## WORK TO BE COMPLETED
Lines of the listing below that contain the string "title" are to be returned.

------------------------------------------------------------

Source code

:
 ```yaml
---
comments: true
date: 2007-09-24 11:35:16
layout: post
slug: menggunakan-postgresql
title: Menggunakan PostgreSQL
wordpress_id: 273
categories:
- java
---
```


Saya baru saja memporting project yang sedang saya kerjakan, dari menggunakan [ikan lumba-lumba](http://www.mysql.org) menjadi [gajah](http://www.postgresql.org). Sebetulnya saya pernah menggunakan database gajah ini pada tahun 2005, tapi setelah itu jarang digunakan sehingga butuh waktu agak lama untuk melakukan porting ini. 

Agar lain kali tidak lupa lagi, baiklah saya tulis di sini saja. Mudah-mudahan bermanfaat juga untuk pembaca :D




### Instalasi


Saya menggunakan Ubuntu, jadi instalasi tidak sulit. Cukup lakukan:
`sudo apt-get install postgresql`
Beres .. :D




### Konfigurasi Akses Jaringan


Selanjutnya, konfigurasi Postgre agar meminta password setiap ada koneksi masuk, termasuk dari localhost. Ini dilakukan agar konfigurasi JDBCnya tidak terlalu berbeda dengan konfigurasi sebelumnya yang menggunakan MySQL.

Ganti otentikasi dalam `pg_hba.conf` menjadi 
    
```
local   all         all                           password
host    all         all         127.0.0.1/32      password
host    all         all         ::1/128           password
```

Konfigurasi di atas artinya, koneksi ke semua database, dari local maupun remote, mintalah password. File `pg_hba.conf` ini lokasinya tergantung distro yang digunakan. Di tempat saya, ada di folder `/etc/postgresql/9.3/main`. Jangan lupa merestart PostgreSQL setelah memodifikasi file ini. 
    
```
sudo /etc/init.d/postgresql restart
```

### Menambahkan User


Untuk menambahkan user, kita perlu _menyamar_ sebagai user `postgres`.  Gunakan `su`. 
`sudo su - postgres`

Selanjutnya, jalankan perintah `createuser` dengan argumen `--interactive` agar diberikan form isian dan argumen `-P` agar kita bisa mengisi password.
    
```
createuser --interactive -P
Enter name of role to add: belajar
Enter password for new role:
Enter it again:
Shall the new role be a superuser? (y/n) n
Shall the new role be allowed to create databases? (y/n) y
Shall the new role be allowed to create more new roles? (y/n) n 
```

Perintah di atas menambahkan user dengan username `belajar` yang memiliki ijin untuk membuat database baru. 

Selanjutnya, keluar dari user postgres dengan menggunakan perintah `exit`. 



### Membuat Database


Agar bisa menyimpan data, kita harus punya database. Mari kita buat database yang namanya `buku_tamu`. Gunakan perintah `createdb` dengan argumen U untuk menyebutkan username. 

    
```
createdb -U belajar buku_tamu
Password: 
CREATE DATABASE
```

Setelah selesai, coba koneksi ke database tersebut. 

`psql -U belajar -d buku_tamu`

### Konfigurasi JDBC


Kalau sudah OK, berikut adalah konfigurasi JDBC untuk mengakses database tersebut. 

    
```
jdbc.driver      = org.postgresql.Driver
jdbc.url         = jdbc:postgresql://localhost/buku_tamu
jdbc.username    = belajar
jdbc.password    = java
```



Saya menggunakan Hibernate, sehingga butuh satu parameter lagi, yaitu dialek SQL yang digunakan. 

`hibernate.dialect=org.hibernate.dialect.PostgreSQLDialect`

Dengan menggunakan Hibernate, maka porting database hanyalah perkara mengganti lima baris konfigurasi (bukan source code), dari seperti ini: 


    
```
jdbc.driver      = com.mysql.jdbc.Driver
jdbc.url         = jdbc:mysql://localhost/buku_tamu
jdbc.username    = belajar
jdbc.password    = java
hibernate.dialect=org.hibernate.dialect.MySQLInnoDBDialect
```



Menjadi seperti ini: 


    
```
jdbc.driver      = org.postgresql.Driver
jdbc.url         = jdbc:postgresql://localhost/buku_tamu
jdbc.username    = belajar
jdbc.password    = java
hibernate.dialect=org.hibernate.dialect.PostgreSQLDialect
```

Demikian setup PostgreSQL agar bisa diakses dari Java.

------------------------------------------------------------

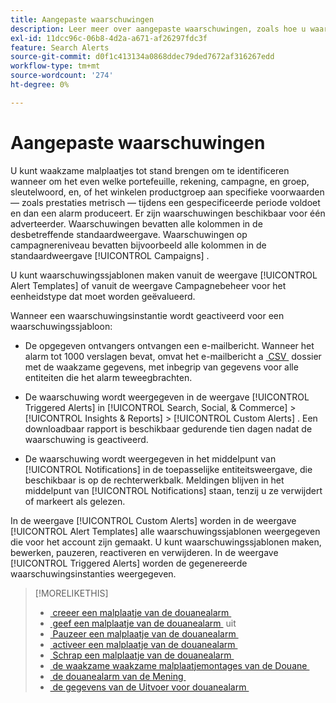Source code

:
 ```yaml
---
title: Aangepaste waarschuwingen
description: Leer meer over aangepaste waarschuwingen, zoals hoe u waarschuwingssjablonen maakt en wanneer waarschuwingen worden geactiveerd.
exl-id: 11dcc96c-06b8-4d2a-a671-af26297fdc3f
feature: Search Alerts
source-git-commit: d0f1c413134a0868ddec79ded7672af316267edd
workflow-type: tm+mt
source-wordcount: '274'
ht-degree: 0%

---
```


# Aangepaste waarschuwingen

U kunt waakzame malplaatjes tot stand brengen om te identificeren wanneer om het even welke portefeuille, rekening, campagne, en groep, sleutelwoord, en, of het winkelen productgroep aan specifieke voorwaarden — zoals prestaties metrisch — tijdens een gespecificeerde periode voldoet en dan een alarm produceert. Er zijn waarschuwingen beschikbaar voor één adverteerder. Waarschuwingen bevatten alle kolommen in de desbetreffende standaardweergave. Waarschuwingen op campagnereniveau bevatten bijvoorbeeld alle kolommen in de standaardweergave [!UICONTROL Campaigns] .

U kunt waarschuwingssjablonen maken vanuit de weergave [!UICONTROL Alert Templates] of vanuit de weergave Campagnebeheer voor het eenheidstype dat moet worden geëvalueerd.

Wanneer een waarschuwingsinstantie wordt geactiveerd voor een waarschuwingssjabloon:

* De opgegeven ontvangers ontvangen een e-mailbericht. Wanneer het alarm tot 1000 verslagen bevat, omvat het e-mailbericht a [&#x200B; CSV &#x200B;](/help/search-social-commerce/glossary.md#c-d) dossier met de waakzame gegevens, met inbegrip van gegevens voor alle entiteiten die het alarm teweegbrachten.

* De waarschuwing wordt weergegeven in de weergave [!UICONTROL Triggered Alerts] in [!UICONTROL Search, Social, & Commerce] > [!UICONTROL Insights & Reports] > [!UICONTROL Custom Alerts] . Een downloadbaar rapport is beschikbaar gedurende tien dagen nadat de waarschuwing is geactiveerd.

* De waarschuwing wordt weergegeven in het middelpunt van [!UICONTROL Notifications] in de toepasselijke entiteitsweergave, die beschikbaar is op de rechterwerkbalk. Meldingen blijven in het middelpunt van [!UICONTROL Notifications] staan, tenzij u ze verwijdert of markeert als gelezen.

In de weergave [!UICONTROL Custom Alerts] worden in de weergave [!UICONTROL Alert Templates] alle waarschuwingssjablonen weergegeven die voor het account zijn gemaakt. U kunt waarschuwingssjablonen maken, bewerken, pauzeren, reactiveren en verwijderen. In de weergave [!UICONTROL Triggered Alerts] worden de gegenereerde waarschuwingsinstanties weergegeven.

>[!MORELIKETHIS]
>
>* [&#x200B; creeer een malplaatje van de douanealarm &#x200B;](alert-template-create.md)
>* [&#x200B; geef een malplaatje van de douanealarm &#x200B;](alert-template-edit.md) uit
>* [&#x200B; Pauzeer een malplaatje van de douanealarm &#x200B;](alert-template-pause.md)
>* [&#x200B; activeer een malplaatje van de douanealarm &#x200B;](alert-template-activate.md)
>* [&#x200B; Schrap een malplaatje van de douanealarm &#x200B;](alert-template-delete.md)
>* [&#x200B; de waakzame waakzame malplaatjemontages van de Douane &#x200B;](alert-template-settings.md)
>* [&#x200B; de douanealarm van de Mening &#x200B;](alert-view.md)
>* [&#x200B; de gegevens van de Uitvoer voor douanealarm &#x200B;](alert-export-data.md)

------------------------------------------------------------

## RESPONSE TO THIS EXERCISE
title: Menggunakan PostgreSQL
title: Aangepaste waarschuwingen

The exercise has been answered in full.